To find the equation of the tangent plane to the surface z = x^2 * y^2 at the point (2, -1, 5), we first need to find the partial derivatives of z with respect to x and y.
∂z/∂x = 2xy^2
∂z/∂y = 2x^2y
Next, we evaluate these partial derivatives at the point (2, -1, 5):
∂z/∂x = 2(2)(-1)^2 = 4
∂z/∂y = 2(2^2)(-1) = -8
The equation of the tangent plane can then be written as:
z - z0 = ∂z/∂x * (x - x0) + ∂z/∂y * (y - y0)
Where (x0, y0, z0) is the given point (2, -1, 5).
Plugging in the values:
z - 5 = 4(x - 2) - 8(y - (-1))
Simplifying:
z - 5 = 4x - 8 - 8y + 8
Rearranging the terms:
4x - 8y + z = 1
Therefore, the equation of the tangent plane is 4x - 8y + z = 1.
∂z/∂x = 2xy^2
∂z/∂y = 2x^2y
Next, we evaluate these partial derivatives at the point (2, -1, 5):
∂z/∂x = 2(2)(-1)^2 = 4
∂z/∂y = 2(2^2)(-1) = -8
The equation of the tangent plane can then be written as:
z - z0 = ∂z/∂x * (x - x0) + ∂z/∂y * (y - y0)

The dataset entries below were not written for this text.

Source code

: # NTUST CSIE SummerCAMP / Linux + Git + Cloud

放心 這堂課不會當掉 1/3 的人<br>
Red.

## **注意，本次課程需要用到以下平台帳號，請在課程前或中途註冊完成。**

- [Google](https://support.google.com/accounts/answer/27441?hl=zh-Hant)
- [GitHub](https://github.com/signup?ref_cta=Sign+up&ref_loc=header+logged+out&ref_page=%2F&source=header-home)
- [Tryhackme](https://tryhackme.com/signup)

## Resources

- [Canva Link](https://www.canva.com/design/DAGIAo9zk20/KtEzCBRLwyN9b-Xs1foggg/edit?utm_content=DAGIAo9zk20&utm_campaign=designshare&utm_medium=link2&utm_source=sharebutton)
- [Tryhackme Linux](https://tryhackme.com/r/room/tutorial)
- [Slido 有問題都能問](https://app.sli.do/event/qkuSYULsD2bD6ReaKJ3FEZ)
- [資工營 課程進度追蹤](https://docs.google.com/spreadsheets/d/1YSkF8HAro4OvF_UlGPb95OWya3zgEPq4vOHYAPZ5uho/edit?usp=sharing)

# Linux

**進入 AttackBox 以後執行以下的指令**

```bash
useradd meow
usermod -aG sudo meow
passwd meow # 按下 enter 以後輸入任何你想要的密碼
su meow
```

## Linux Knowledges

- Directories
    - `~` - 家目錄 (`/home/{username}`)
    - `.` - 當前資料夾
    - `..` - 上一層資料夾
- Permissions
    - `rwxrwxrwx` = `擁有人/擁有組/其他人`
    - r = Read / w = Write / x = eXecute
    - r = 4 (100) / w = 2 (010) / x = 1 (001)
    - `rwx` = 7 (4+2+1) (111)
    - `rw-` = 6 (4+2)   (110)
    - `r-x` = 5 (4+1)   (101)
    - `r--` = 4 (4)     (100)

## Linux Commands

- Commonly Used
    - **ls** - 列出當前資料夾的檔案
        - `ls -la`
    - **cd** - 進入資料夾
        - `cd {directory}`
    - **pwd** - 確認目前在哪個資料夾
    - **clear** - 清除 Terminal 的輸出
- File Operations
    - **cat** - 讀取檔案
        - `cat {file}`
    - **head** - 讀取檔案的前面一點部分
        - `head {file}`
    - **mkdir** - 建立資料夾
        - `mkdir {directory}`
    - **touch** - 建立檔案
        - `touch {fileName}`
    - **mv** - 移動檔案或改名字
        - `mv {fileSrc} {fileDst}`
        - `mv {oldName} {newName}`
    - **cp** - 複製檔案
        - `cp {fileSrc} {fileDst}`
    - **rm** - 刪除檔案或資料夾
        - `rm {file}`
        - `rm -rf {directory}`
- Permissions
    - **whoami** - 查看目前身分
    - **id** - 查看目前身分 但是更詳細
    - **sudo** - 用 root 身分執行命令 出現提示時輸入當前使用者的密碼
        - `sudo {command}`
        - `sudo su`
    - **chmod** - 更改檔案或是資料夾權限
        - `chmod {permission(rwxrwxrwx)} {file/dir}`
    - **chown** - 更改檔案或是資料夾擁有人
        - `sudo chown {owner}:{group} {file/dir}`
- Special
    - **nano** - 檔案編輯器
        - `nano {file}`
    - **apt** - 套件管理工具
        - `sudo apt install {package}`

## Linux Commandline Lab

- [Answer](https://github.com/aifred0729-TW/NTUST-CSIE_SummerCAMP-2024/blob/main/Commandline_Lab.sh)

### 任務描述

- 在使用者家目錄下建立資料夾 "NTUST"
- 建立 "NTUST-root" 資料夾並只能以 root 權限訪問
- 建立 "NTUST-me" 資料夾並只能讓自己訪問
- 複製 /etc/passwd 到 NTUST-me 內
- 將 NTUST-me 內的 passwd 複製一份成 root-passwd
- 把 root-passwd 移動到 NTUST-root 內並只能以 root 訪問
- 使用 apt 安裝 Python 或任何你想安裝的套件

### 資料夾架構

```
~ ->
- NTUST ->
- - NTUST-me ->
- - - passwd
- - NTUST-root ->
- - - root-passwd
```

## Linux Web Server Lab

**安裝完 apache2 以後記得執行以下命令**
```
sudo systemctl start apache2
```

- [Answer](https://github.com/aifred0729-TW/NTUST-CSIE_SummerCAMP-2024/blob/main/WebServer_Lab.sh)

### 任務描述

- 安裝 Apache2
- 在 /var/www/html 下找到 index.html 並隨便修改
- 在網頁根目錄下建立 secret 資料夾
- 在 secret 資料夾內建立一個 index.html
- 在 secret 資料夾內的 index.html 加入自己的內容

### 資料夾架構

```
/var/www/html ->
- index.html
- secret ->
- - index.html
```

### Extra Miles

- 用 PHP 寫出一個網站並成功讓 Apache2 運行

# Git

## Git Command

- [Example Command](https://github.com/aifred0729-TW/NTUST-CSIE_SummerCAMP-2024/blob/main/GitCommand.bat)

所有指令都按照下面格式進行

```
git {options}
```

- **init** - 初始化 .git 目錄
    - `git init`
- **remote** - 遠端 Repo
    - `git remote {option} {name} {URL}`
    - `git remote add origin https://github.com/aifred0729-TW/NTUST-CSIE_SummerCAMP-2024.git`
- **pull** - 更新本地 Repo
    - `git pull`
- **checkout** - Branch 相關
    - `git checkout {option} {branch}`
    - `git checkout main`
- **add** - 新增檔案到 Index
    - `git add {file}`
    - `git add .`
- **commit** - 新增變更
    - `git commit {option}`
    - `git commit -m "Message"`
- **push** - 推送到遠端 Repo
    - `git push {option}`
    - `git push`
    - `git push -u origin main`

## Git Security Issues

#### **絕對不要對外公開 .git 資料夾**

Where (x0, y0, z0) is the given point (2, -1, 5).
Plugging in the values:
z - 5 = 4(x - 2) - 8(y - (-1))
Simplifying:
z - 5 = 4x - 8 - 8y + 8
Rearranging the terms:
4x - 8y + z = 1
Therefore, the equation of the tangent plane is 4x - 8y + z = 1.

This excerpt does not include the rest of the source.